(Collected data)
════

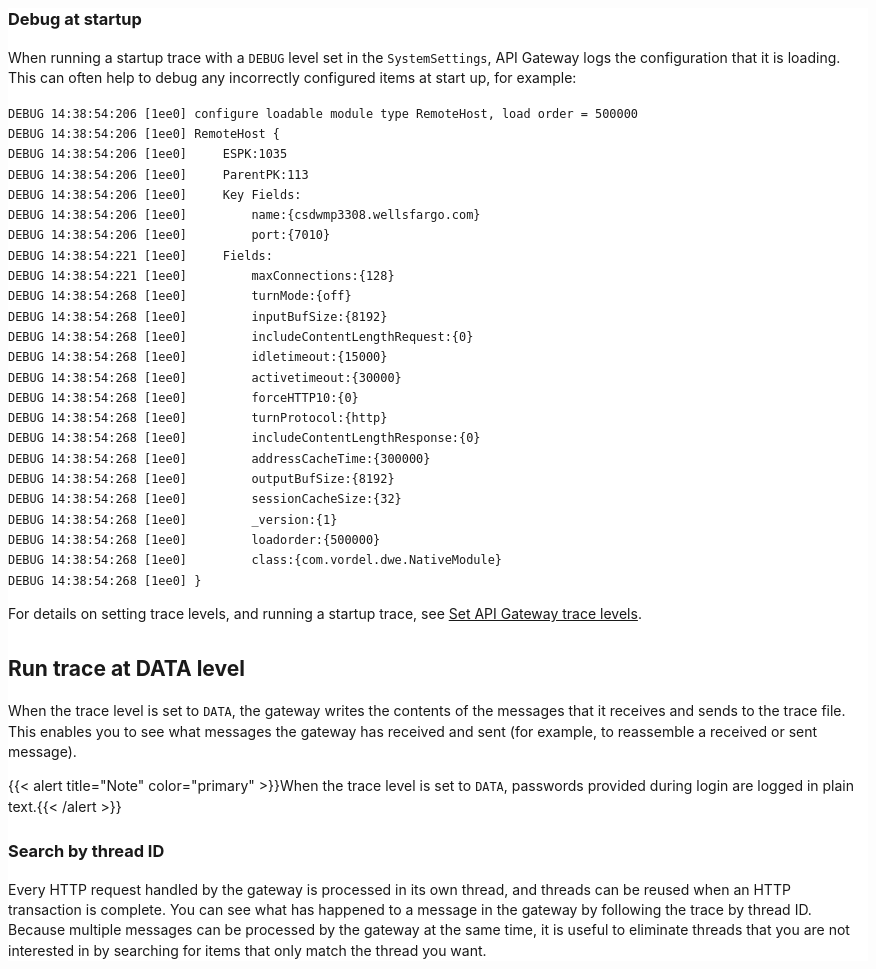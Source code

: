 ### Debug at startup

When running a startup trace with a `DEBUG` level set in the `SystemSettings`, API Gateway logs the configuration that it is loading. This can often help to debug any incorrectly configured items at start up, for example:

```
DEBUG 14:38:54:206 [1ee0] configure loadable module type RemoteHost, load order = 500000
DEBUG 14:38:54:206 [1ee0] RemoteHost {
DEBUG 14:38:54:206 [1ee0]     ESPK:1035
DEBUG 14:38:54:206 [1ee0]     ParentPK:113
DEBUG 14:38:54:206 [1ee0]     Key Fields:
DEBUG 14:38:54:206 [1ee0]         name:{csdwmp3308.wellsfargo.com}
DEBUG 14:38:54:206 [1ee0]         port:{7010}
DEBUG 14:38:54:221 [1ee0]     Fields:
DEBUG 14:38:54:221 [1ee0]         maxConnections:{128}
DEBUG 14:38:54:268 [1ee0]         turnMode:{off}
DEBUG 14:38:54:268 [1ee0]         inputBufSize:{8192}
DEBUG 14:38:54:268 [1ee0]         includeContentLengthRequest:{0}
DEBUG 14:38:54:268 [1ee0]         idletimeout:{15000}
DEBUG 14:38:54:268 [1ee0]         activetimeout:{30000}
DEBUG 14:38:54:268 [1ee0]         forceHTTP10:{0}
DEBUG 14:38:54:268 [1ee0]         turnProtocol:{http}
DEBUG 14:38:54:268 [1ee0]         includeContentLengthResponse:{0}
DEBUG 14:38:54:268 [1ee0]         addressCacheTime:{300000}
DEBUG 14:38:54:268 [1ee0]         outputBufSize:{8192}
DEBUG 14:38:54:268 [1ee0]         sessionCacheSize:{32}
DEBUG 14:38:54:268 [1ee0]         _version:{1}
DEBUG 14:38:54:268 [1ee0]         loadorder:{500000}
DEBUG 14:38:54:268 [1ee0]         class:{com.vordel.dwe.NativeModule}
DEBUG 14:38:54:268 [1ee0] }
```

For details on setting trace levels, and running a startup trace, see [Set API Gateway trace levels](/docs/apim_administration/apigtw_admin/tracing#set-api-gateway-trace-levels).

## Run trace at DATA level

When the trace level is set to `DATA`, the gateway writes the contents of the messages that it receives and sends to the trace file. This enables you to see what messages the gateway has received and sent (for example, to reassemble a received or sent message).

{{< alert title="Note" color="primary" >}}When the trace level is set to `DATA`, passwords provided during login are logged in plain text.{{< /alert >}}

### Search by thread ID

Every HTTP request handled by the gateway is processed in its own thread, and threads can be reused when an HTTP transaction is complete. You can see what has happened to a message in the gateway by following the trace by thread ID. Because multiple messages can be processed by the gateway at the same time, it is useful to eliminate threads that you are not interested in by searching for items that only match the thread you want.
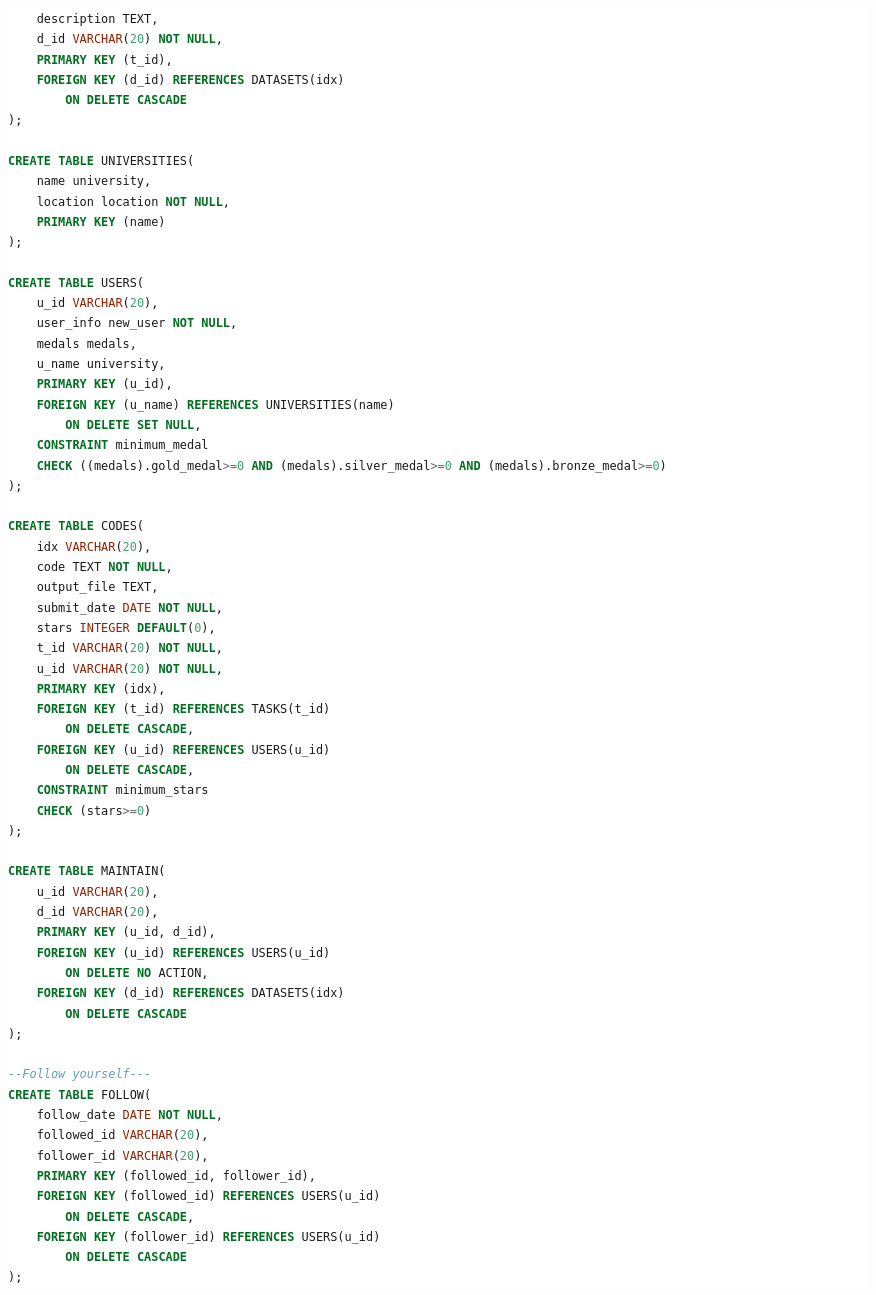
 ```sql
	description TEXT,
	d_id VARCHAR(20) NOT NULL,
	PRIMARY KEY (t_id),
	FOREIGN KEY (d_id) REFERENCES DATASETS(idx) 
		ON DELETE CASCADE
);

CREATE TABLE UNIVERSITIES(
	name university,
	location location NOT NULL,
	PRIMARY KEY (name)
);

CREATE TABLE USERS(
	u_id VARCHAR(20),
	user_info new_user NOT NULL,
	medals medals,
	u_name university,
	PRIMARY KEY (u_id),
	FOREIGN KEY (u_name) REFERENCES UNIVERSITIES(name)
		ON DELETE SET NULL,
	CONSTRAINT minimum_medal
	CHECK ((medals).gold_medal>=0 AND (medals).silver_medal>=0 AND (medals).bronze_medal>=0)
);

CREATE TABLE CODES(
	idx VARCHAR(20),
	code TEXT NOT NULL,
	output_file TEXT,
	submit_date DATE NOT NULL,
	stars INTEGER DEFAULT(0),
	t_id VARCHAR(20) NOT NULL,
	u_id VARCHAR(20) NOT NULL,
	PRIMARY KEY (idx),
	FOREIGN KEY (t_id) REFERENCES TASKS(t_id)
		ON DELETE CASCADE,
	FOREIGN KEY (u_id) REFERENCES USERS(u_id)
		ON DELETE CASCADE,
	CONSTRAINT minimum_stars
	CHECK (stars>=0)
);

CREATE TABLE MAINTAIN(
	u_id VARCHAR(20),
	d_id VARCHAR(20),
	PRIMARY KEY (u_id, d_id),
	FOREIGN KEY (u_id) REFERENCES USERS(u_id)
		ON DELETE NO ACTION,
	FOREIGN KEY (d_id) REFERENCES DATASETS(idx)
		ON DELETE CASCADE
);

--Follow yourself---
CREATE TABLE FOLLOW(
	follow_date DATE NOT NULL,
	followed_id VARCHAR(20),
	follower_id VARCHAR(20),
	PRIMARY KEY (followed_id, follower_id),
	FOREIGN KEY (followed_id) REFERENCES USERS(u_id)
		ON DELETE CASCADE,
	FOREIGN KEY (follower_id) REFERENCES USERS(u_id)
		ON DELETE CASCADE
);
```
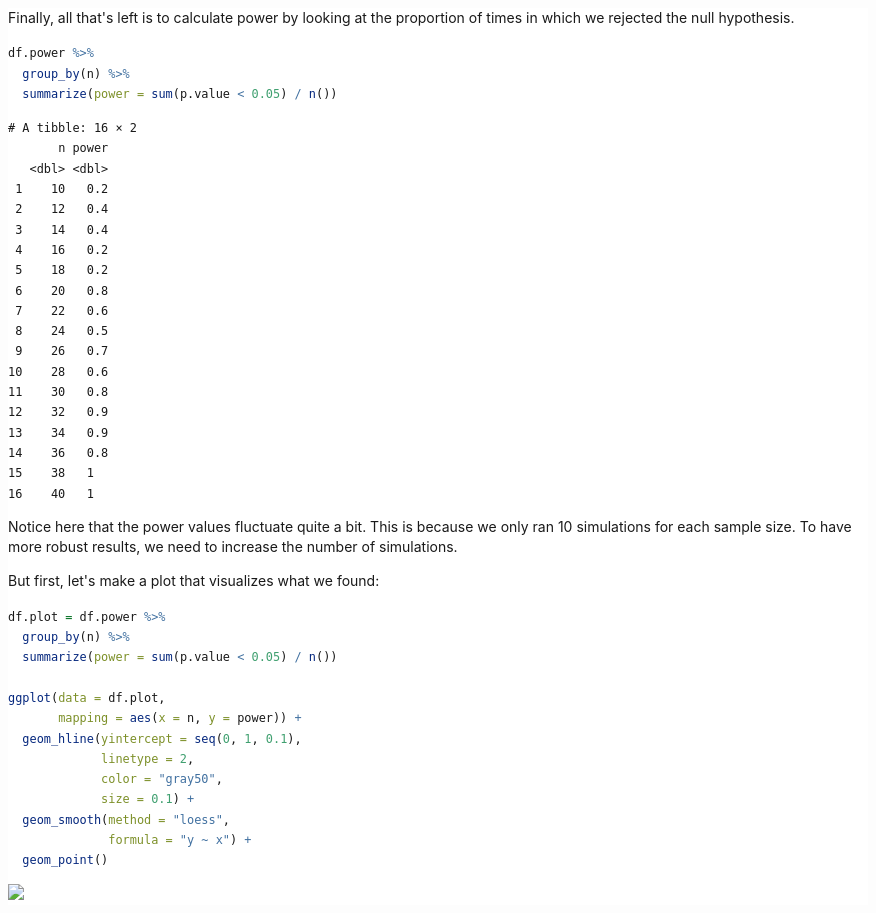 Finally, all that's left is to calculate power by looking at the proportion of times in which we rejected the null hypothesis. 


``` r
df.power %>% 
  group_by(n) %>% 
  summarize(power = sum(p.value < 0.05) / n())
```

```
# A tibble: 16 × 2
       n power
   <dbl> <dbl>
 1    10   0.2
 2    12   0.4
 3    14   0.4
 4    16   0.2
 5    18   0.2
 6    20   0.8
 7    22   0.6
 8    24   0.5
 9    26   0.7
10    28   0.6
11    30   0.8
12    32   0.9
13    34   0.9
14    36   0.8
15    38   1  
16    40   1  
```

Notice here that the power values fluctuate quite a bit. This is because we only ran 10 simulations for each sample size. To have more robust results, we need to increase the number of simulations. 

But first, let's make a plot that visualizes what we found: 


``` r
df.plot = df.power %>% 
  group_by(n) %>% 
  summarize(power = sum(p.value < 0.05) / n())

ggplot(data = df.plot, 
       mapping = aes(x = n, y = power)) +
  geom_hline(yintercept = seq(0, 1, 0.1),
             linetype = 2,
             color = "gray50",
             size = 0.1) + 
  geom_smooth(method = "loess",
              formula = "y ~ x") +
  geom_point()
```

<img src="14-power_analysis_files/figure-html/unnamed-chunk-36-1.png" width="672" />
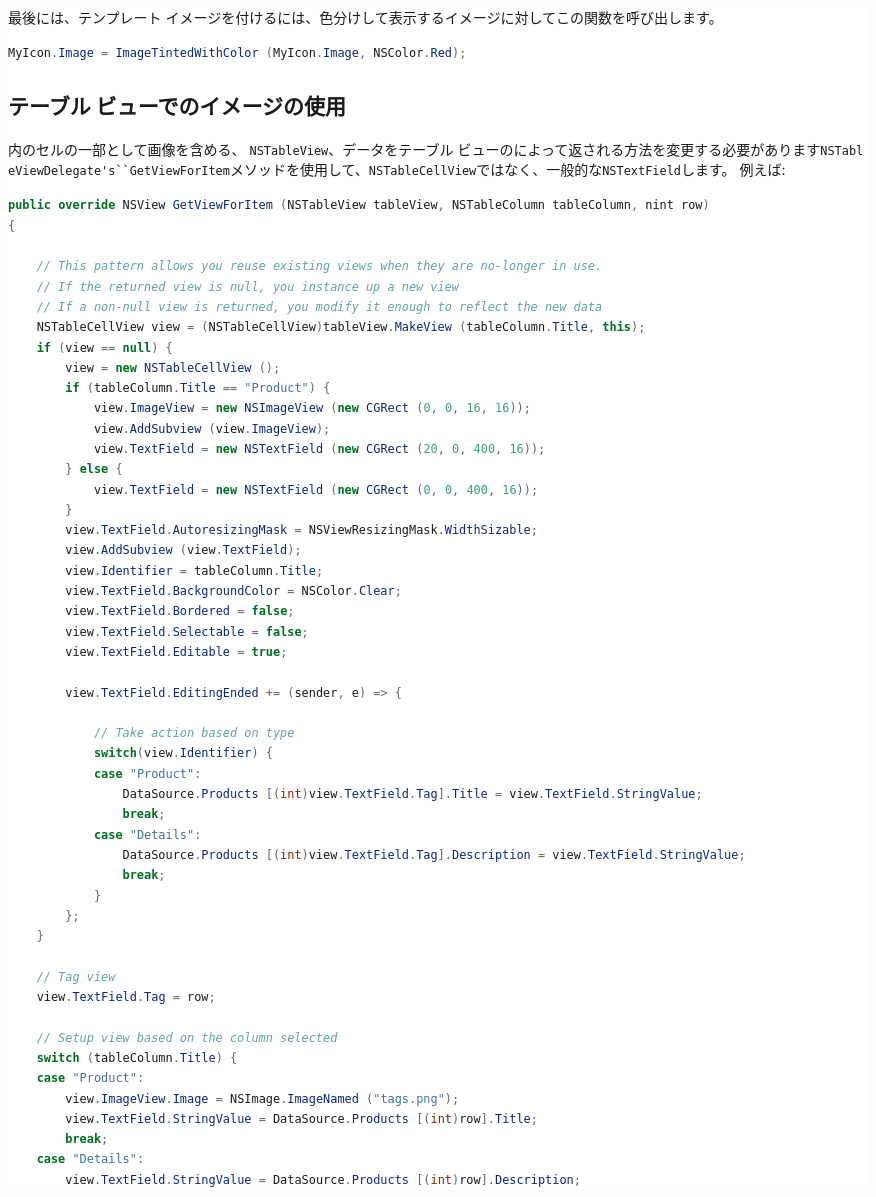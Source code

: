 最後には、テンプレート イメージを付けるには、色分けして表示するイメージに対してこの関数を呼び出します。

```csharp
MyIcon.Image = ImageTintedWithColor (MyIcon.Image, NSColor.Red);
```

<a name="Using_Images_with_Table_Views" />

## <a name="using-images-with-table-views"></a>テーブル ビューでのイメージの使用

内のセルの一部として画像を含める、 `NSTableView`、データをテーブル ビューのによって返される方法を変更する必要があります`NSTableViewDelegate's``GetViewForItem`メソッドを使用して、`NSTableCellView`ではなく、一般的な`NSTextField`します。 例えば:

```csharp
public override NSView GetViewForItem (NSTableView tableView, NSTableColumn tableColumn, nint row)
{

    // This pattern allows you reuse existing views when they are no-longer in use.
    // If the returned view is null, you instance up a new view
    // If a non-null view is returned, you modify it enough to reflect the new data
    NSTableCellView view = (NSTableCellView)tableView.MakeView (tableColumn.Title, this);
    if (view == null) {
        view = new NSTableCellView ();
        if (tableColumn.Title == "Product") {
            view.ImageView = new NSImageView (new CGRect (0, 0, 16, 16));
            view.AddSubview (view.ImageView);
            view.TextField = new NSTextField (new CGRect (20, 0, 400, 16));
        } else {
            view.TextField = new NSTextField (new CGRect (0, 0, 400, 16));
        }
        view.TextField.AutoresizingMask = NSViewResizingMask.WidthSizable;
        view.AddSubview (view.TextField);
        view.Identifier = tableColumn.Title;
        view.TextField.BackgroundColor = NSColor.Clear;
        view.TextField.Bordered = false;
        view.TextField.Selectable = false;
        view.TextField.Editable = true;

        view.TextField.EditingEnded += (sender, e) => {

            // Take action based on type
            switch(view.Identifier) {
            case "Product":
                DataSource.Products [(int)view.TextField.Tag].Title = view.TextField.StringValue;
                break;
            case "Details":
                DataSource.Products [(int)view.TextField.Tag].Description = view.TextField.StringValue;
                break; 
            }
        };
    }

    // Tag view
    view.TextField.Tag = row;

    // Setup view based on the column selected
    switch (tableColumn.Title) {
    case "Product":
        view.ImageView.Image = NSImage.ImageNamed ("tags.png");
        view.TextField.StringValue = DataSource.Products [(int)row].Title;
        break;
    case "Details":
        view.TextField.StringValue = DataSource.Products [(int)row].Description;
```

════

• _DESCRIPTION OF THE TASK_
The answer must be every line of the records above that holds the word "NSTextField".

• _TASK OUTPUT_
内のセルの一部として画像を含める、 `NSTableView`、データをテーブル ビューのによって返される方法を変更する必要があります`NSTableViewDelegate's``GetViewForItem`メソッドを使用して、`NSTableCellView`ではなく、一般的な`NSTextField`します。 例えば:
            view.TextField = new NSTextField (new CGRect (20, 0, 400, 16));
            view.TextField = new NSTextField (new CGRect (0, 0, 400, 16));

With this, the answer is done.